From: Jeremy Orlow <jorlow@chromium.org>
Date: Fri, 17 Sep 2010 10:46:26 +0100
To: Jonas Sicking <jonas@sicking.cc>
Cc: public-webapps WG <public-webapps@w3.org>
Message-ID: <AANLkTi=3dFRtFjFmgWwOkNxPKXN_TQ8=kxJ2Bjqb-UFN@mail.gmail.com>
On Fri, Sep 17, 2010 at 1:06 AM, Jonas Sicking <jonas@sicking.cc> wrote:

> On Thu, Sep 16, 2010 at 2:23 PM, Jeremy Orlow <jorlow@chromium.org> wrote:
> > On Thu, Sep 16, 2010 at 8:53 PM, Jonas Sicking <jonas@sicking.cc> wrote:
> >>
> >> On Thu, Sep 16, 2010 at 2:15 AM, Jeremy Orlow <jorlow@chromium.org>
> wrote:
> >> > Wait a sec.  What are the use cases for non-object cursors anyway?
>  They
> >> > made perfect sense back when we allowed explicit index management, but
> >> > now
> >> > they kind of seem like a premature optimization or possibly even dead
> >> > weight.  Maybe we should just remove them altogether?
> >>
> >> They are still useful for joins.
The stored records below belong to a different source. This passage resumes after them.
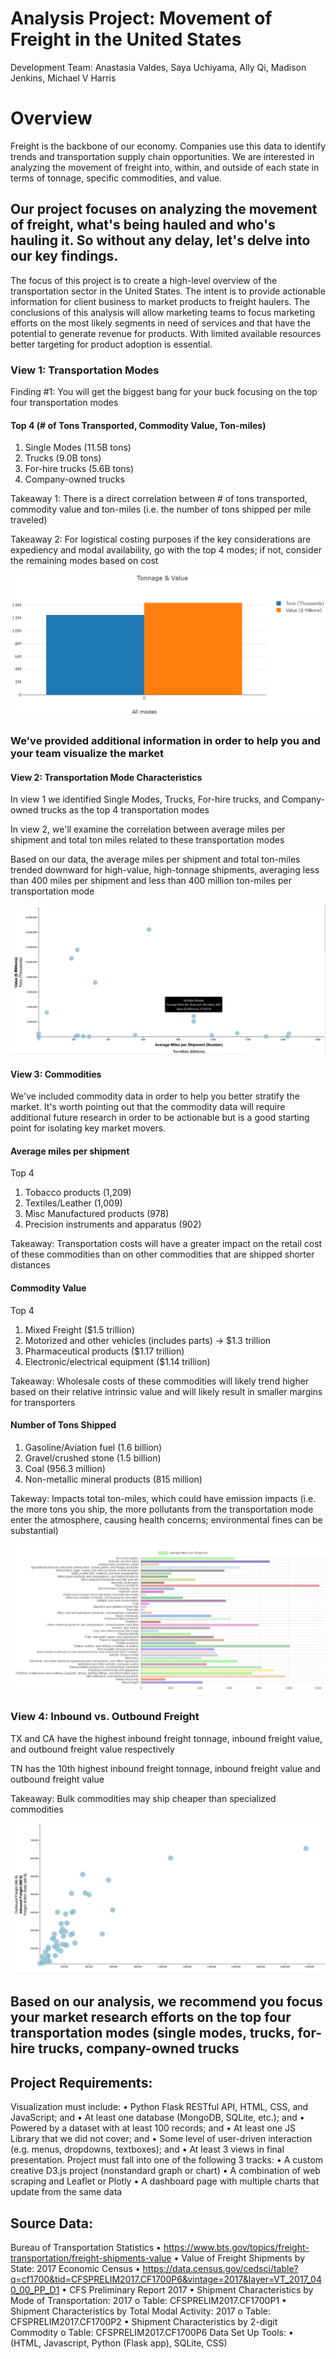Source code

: # Analysis Project: Movement of Freight in the United States

Development Team: Anastasia Valdes, Saya Uchiyama, Ally Qi, Madison Jenkins, Michael V Harris

# Overview

Freight is the backbone of our economy. Companies use this data to identify trends and transportation supply chain opportunities. We are interested in analyzing the movement of freight into, within, and outside of each state in terms of tonnage, specific commodities, and value. 

## Our project focuses on analyzing the movement of freight, what's being hauled and who's hauling it. So without any delay, let's delve into our key findings. 

The focus of this project is to create a high-level overview of the transportation sector in the United States. The intent is to provide actionable information for client business to market products to freight haulers. The conclusions of this analysis will allow marketing teams to focus marketing efforts on the most likely segments in need of services and that have the potential to generate revenue for products. With limited available resources better targeting for product adoption is essential. 

### View 1: Transportation Modes
 
Finding #1: You will get the biggest bang for your buck focusing on the top four transportation modes
 
#### Top 4 (# of Tons Transported, Commodity Value, Ton-miles)
  1.	Single Modes (11.5B tons)
  2.	Trucks (9.0B tons)
  3.	For-hire trucks (5.6B tons)
  4.	Company-owned trucks
 
Takeaway 1: There is a direct correlation between # of tons transported, commodity value and ton-miles (i.e. the number of tons shipped per mile traveled)
 
Takeaway 2: For logistical costing purposes if the key considerations are expediency and modal availability, go with the top 4 modes; if not, consider the remaining modes based on cost

![View1](View1.png)

### We've provided additional information in order to help you and your team visualize the market

#### View 2: Transportation Mode Characteristics
 
In view 1 we identified Single Modes, Trucks, For-hire trucks, and Company-owned trucks as the top 4 transportation modes
 
In view 2, we'll examine the correlation between average miles per shipment and total ton miles related to these transportation modes
 
Based on our data, the average miles per shipment and total ton-miles trended downward for high-value, high-tonnage shipments, averaging less than 400 miles per shipment and less than 400 million ton-miles per transportation mode

![View2](View2.png)

#### View 3: Commodities
 
We've included commodity data in order to help you better stratify the market. It's worth pointing out that the commodity data will require additional future research in order to be actionable but is a good starting point for isolating key market movers.
 
#### Average miles per shipment
 
Top 4
  1.	Tobacco products (1,209)
  2.	Textiles/Leather (1,009)
  3.	Misc Manufactured products (978)
  4.	Precision instruments and apparatus (902)

Takeaway: Transportation costs will have a greater impact on the retail cost of these commodities than on other commodities that are shipped shorter distances
 
#### Commodity Value
Top 4
  1.	Mixed Freight ($1.5 trillion)
  2.	Motorized and other vehicles (includes parts) -> $1.3 trillion
  3.	Pharmaceutical products ($1.17 trillion)
  4.	Electronic/electrical equipment ($1.14 trillion)

Takeaway: Wholesale costs of these commodities will likely trend higher based on their relative intrinsic value and will likely result in smaller margins for transporters

#### Number of Tons Shipped
  1.	Gasoline/Aviation fuel (1.6 billion)
  2.	Gravel/crushed stone (1.5 billion)
  3.	Coal (956.3 million)
  4.	Non-metallic mineral products (815 million)

Takeway: Impacts total ton-miles, which could have emission impacts (i.e. the more tons you ship, the more pollutants from the transportation mode enter the atmosphere, causing health concerns; environmental fines can be substantial)

![View3](View3.png)

### View 4: Inbound vs. Outbound Freight
 
TX and CA have the highest inbound freight tonnage, inbound freight value, and outbound freight value respectively
 
TN has the 10th highest inbound freight tonnage, inbound freight value and outbound freight value
 
Takeaway: Bulk commodities may ship cheaper than specialized commodities

![View4](View4.png)

## Based on our analysis, we recommend you focus your market research efforts on the top four transportation modes (single modes, trucks, for-hire trucks, company-owned trucks


## Project Requirements:
Visualization must include: 
•	Python Flask RESTful API, HTML, CSS, and JavaScript; and 
•	At least one database (MongoDB, SQLite, etc.); and
•	Powered by a dataset with at least 100 records; and
•	At least one JS Library that we did not cover; and
•	Some level of user-driven interaction (e.g. menus, dropdowns, textboxes); and
•	At least 3 views in final presentation.
Project must fall into one of the following 3 tracks:
•	A custom creative D3.js project (nonstandard graph or chart)
•	A combination of web scraping and Leaflet or Plotly
•	A dashboard page with multiple charts that update from the same data

## Source Data:
Bureau of Transportation Statistics
•	https://www.bts.gov/topics/freight-transportation/freight-shipments-value
•	Value of Freight Shipments by State: 2017
Economic Census
•	https://data.census.gov/cedsci/table?q=cf1700&tid=CFSPRELIM2017.CF1700P6&vintage=2017&layer=VT_2017_040_00_PP_D1
•	CFS Preliminary Report 2017
•	Shipment Characteristics by Mode of Transportation: 2017
o	Table: CFSPRELIM2017.CF1700P1
•	Shipment Characteristics by Total Modal Activity: 2017
o	Table: CFSPRELIM2017.CF1700P2
•	Shipment Characteristics by 2-digit Commodity
o	Table: CFSPRELIM2017.CF1700P6
Data Set Up Tools: 
•	(HTML, Javascript, Python (Flask app), SQLite, CSS)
Consider an objectStore "employees":
> >>
> >> { id: 1, name: "Sven", employed: "1-1-2010" }
> >> { id: 2, name: "Bert", employed: "5-1-2009" }
> >> { id: 3, name: "Adam", employed: "6-6-2008" }
> >> And objectStore "sales"
> >>
> >> { seller: 1, candyName: "lollipop", quantity: 5, date: "9-15-2010" }
> >> { seller: 1, candyName: "swedish fish", quantity: 12, date: "9-15-2010"
> }
> >> { seller: 2, candyName: "jelly belly", quantity: 3, date: "9-14-2010" }
> >> { seller: 3, candyName: "heath bar", quantity: 3, date: "9-13-2010" }
> >> If you want to display the amount of sales per person, sorted by names
> >> of sales person, you could do this by first creating and index for
> >> "employees" with keyPath "name". You'd then use IDBIndex.openCursor to
> >> iterate that index, and for each entry find all entries in the "sales"
> >> objectStore where "seller" matches the cursors .value.
> >>
> >> So in this case you don't actually need any data from the "employees"
> >> objectStore, all the data is available in the index. Thus it is
> >> sufficient, and faster, to use openCursor than openObjectCursor.
> >>
> >> In general, it's a common optimization to stick enough data in an
> >> index that you don't have to actually look up in the objectStore
> >> itself. This is slightly less commonly doable since we have relatively
> >> simple indexes so far. But still doable as the example above shows.
> >> Once we add support for arrays as keys this will be much more common
> >> as you can then stick arbitrary data into the index by simply adding
> >> additional entries to all key arrays. And even more so once we
> >> (probably in a future version) add support for computed indexes.
> >
> >
> > On Thu, Sep 16, 2010 at 8:57 PM, Jonas Sicking <jonas@sicking.cc> wrote:
> >>
> >> On Thu, Sep 16, 2010 at 4:08 AM, Jeremy Orlow <jorlow@chromium.org>
> wrote:
> >> > Actually, for that matter, are remove and update needed at all?  I
> think
> >> > they may just be more cruft left over from the explicit index days.
>  As
> >> > far
> >> > as I can tell, any .delete or .remove should be doable via an
> >> > objectCursor +
> >> > .puts/.removes on the objectStore.
> >>
> >> They are not strictly needed, but they are a decent convinence
> >> feature, and with a proper implementation they can even be a
> >> performance optimization. With a cursor iterating a b-tree you can let
> >> the cursor keep a pointer to the b-tree entry. They way .delete and
> >> .update doesn't have to do a b-tree lookup at all.
> >>
> >> We're currently not able to do this since our backend (sqlite) doesn't
> >> have good enough cursor support, but I suspect that this will change
> >> at some point in the future. In the mean time it seems like a good
> >> thing to allow people to use API that will be faster in the future.
> >
> > All your arguments revolve around what the spec and implementations might
> do
> > in the future.
>
> I disagree. The IDBIndex.openCursor example I included uses only
> existing API, and is a performance improvement in at least our current
> implementation. Would be interested to hear if it's not a performance
> improvement in others.
>

It's not in ours because we join to the ObjectStore's data table either way.
 But that's not at all why I'm bringing this up.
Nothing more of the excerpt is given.